Contrairement à l’Angleterre et au Pays de Galles, mais comme l’Écosse, l’Irlande du Nord a dit "non" au Brexit en 2016, avec 55,8% des voix en faveur du maintien dans l’UE. Dix ans plus tard, avec près de 2 millions d’habitants, cette province se distingue comme la plus performante économiquement au Royaume-Uni.
Selon Bloomberg, l’Irlande du Nord profite de son statut particulier depuis le Brexit. En effet, la région partage une frontière directe avec l’Irlande, membre de l’UE, tout en étant rattachée au Royaume-Uni. Si beaucoup redoutaient les effets du Brexit, ces préoccupations se sont atténuées, alors que la croissance de l’Irlande du Nord a accéléré depuis 2016 : une augmentation de +0,6% par an entre 2017 et 2019, +1,6% entre 2020 et 2022 et prévues à +2% entre 2023 et 2025. Étonnamment, l'Irlande du Nord est la seule partie du UK où le nombre d'emplois salariés a progressé au cours des douze derniers mois, selon l'Agence des statistiques et de la recherche nord-irlandaise.
L’Irlande du Nord semble ainsi réduire son retard sur le reste du pays, alors que la croissance du Royaume-Uni dans son ensemble a diminué : seulement +1,9% en moyenne entre 2017 et 2019, +1,5% entre 2020 et 2022, et +0,9% entre 2023 et 2025. Bloomberg Economics estime que le Brexit a coûté entre 2% et 4% du PIB britannique.
Un statut douanier à part
L’Institut national de recherche économique et sociale (NIESR) observait déjà, il y a quatre ans, ce rebond économique en Irlande du Nord : "Cela résulte en partie du protocole nord-irlandais et du statut particulier de l’île dans le cadre du Brexit, offrant ainsi de meilleures conditions commerciales et d'investissement", expliquait l’institut dans son rapport.
Le statut singulier de l’Irlande du Nord a provoqué des tensions lors des négociations sur le Brexit.

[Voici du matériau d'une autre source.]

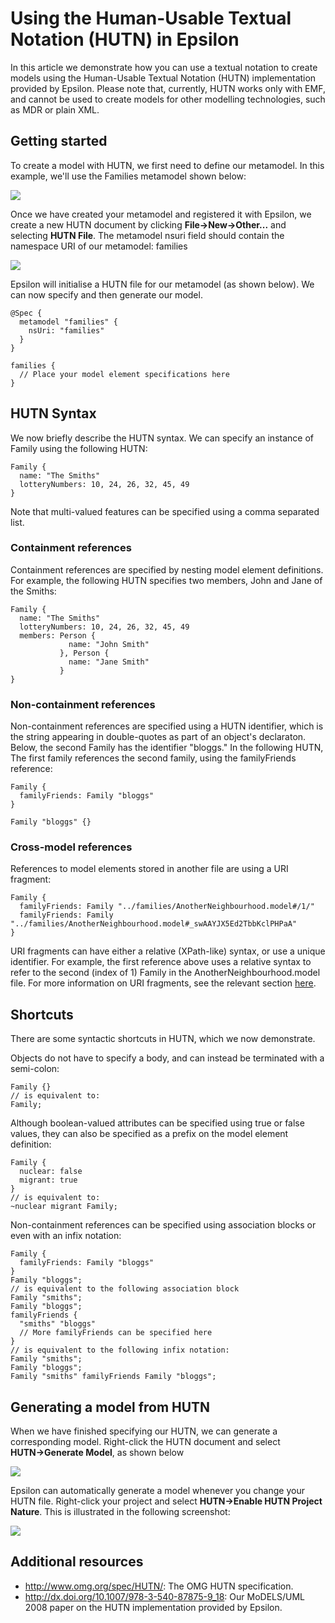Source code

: # Using the Human-Usable Textual Notation (HUTN) in Epsilon

In this article we demonstrate how you can use a textual notation to create models using the Human-Usable Textual Notation (HUTN) implementation provided by Epsilon. Please note that, currently, HUTN works only with EMF, and cannot be used to create models for other modelling technologies, such as MDR or plain XML.

## Getting started

To create a model with HUTN, we first need to define our metamodel. In this example, we'll use the Families metamodel shown below:

![](families.png)

Once we have created your metamodel and registered it with Epsilon, we create a new HUTN document by clicking **File→New→Other\...** and selecting **HUTN File**. The metamodel nsuri field should contain the namespace URI of our metamodel: families

![](create.png)

Epsilon will initialise a HUTN file for our metamodel (as shown below). We can now specify and then generate our model.

    @Spec {
      metamodel "families" {
        nsUri: "families"
      }
    }

    families {
      // Place your model element specifications here
    }

## HUTN Syntax


We now briefly describe the HUTN syntax. We can specify an instance of Family using the following HUTN:

    Family {
      name: "The Smiths"
      lotteryNumbers: 10, 24, 26, 32, 45, 49
    }

Note that multi-valued features can be specified using a comma separated list.

### Containment references

Containment references are specified by nesting model element definitions. For example, the following HUTN specifies two members, John and Jane of the Smiths:

    Family {
      name: "The Smiths"
      lotteryNumbers: 10, 24, 26, 32, 45, 49
      members: Person {
                 name: "John Smith"
               }, Person {
                 name: "Jane Smith"
               }
    }

### Non-containment references

Non-containment references are specified using a HUTN identifier, which is the string appearing in double-quotes as part of an object\'s declaraton. Below, the second Family has the identifier "bloggs." In the following HUTN, The first family references the second family, using the familyFriends reference:

    Family {
      familyFriends: Family "bloggs"
    }

    Family "bloggs" {}

### Cross-model references

References to model elements stored in another file are using a URI fragment:

    Family {
      familyFriends: Family "../families/AnotherNeighbourhood.model#/1/"
      familyFriends: Family "../families/AnotherNeighbourhood.model#_swAAYJX5Ed2TbbKclPHPaA"
    }

URI fragments can have either a relative (XPath-like) syntax, or use a unique identifier. For example, the first reference above uses a relative syntax to refer to the second (index of 1) Family in the AnotherNeighbourhood.model file. For more information on URI fragments, see the relevant section [here](http://learning.infocollections.com/ebook%202/Computer/Programming/Java/Eclipse.Modeling.Framework/0131425420_ch13lev1sec2.html).

## Shortcuts

There are some syntactic shortcuts in HUTN, which we now demonstrate.

Objects do not have to specify a body, and can instead be terminated with a semi-colon:

    Family {}
    // is equivalent to:
    Family;

Although boolean-valued attributes can be specified using true or false values, they can also be specified as a prefix on the model element definition:

    Family {
      nuclear: false
      migrant: true
    }
    // is equivalent to:
    ~nuclear migrant Family;

Non-containment references can be specified using association blocks or even with an infix notation:

    Family {
      familyFriends: Family "bloggs"
    }
    Family "bloggs";
    // is equivalent to the following association block
    Family "smiths";
    Family "bloggs";
    familyFriends {
      "smiths" "bloggs"
      // More familyFriends can be specified here
    }
    // is equivalent to the following infix notation:
    Family "smiths";
    Family "bloggs";
    Family "smiths" familyFriends Family "bloggs";

## Generating a model from HUTN

When we have finished specifying our HUTN, we can generate a corresponding model. Right-click the HUTN document and select **HUTN→Generate Model**, as shown below

![](generate.png)

Epsilon can automatically generate a model whenever you change your HUTN file. Right-click your project and select **HUTN→Enable HUTN Project Nature**. This is illustrated in the following screenshot:

![](nature.png)

## Additional resources

- <http://www.omg.org/spec/HUTN/>: The OMG HUTN specification.
- <http://dx.doi.org/10.1007/978-3-540-87875-9_18>: Our MoDELS/UML 2008 paper on the HUTN implementation provided by Epsilon.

Cependant, un accord a été conclu : le protocole nord-irlandais, évitant ainsi la réapparition d'une frontière entre l’Irlande du Nord et la République d’Irlande, garantissant ainsi la continuité du processus de paix instauré en 1998 avec les accords du Vendredi Saint.
Ce protocole maintient l’Irlande du Nord dans le marché unique et l’union douanière de l’UE. Au lieu de réaliser des formalités douanières aux frontières, l’accord stipule que les contrôles s'effectuent à l'arrivée en Irlande du Nord pour les marchandises en provenance de Grande-Bretagne.
Bien que ce protocole ait été critiqué par certains loyalistes, il a depuis été ajusté grâce à l'ancien Premier ministre Rishi Sunak, qui a obtenu un assouplissement des règles dans le cadre de "l’accord de Windsor" en 2023. Cela signifie que les produits de Grande-Bretagne destinés uniquement à l'Irlande du Nord ne sont plus soumis aux mêmes contrôles que ceux destinés à la République d'Irlande.
Des exportations vers l'UE boostées
Les exportateurs de l’Ulster ont bénéficié de ce protocole, au point que certains, comme Michael McGrath, à la tête d’une entreprise de pièces détachées, affirment que "l’une des menaces pour mon entreprise serait le retour de la Grande-Bretagne dans l’UE, un comble", comme le rapporte Bloomberg.
Les entreprises nord-irlandaises, avec des formalités douanières allégées, ont vu leurs exportations vers l’UE exploser, représentant 26% de leurs ventes en 2023, soit une hausse notable de près de 12 points depuis 2015.
En revanche, les exportations vers la Grande-Bretagne ont chuté à 51,4% de l'ensemble, contre 59,3% il y a dix ans, selon l’Institut de recherche économique et sociale. Un sondage a même révélé qu'environ un tiers des entreprises britanniques avaient arrêté d'exporter vers l’Irlande du Nord à cause des formalités en mer d'Irlande.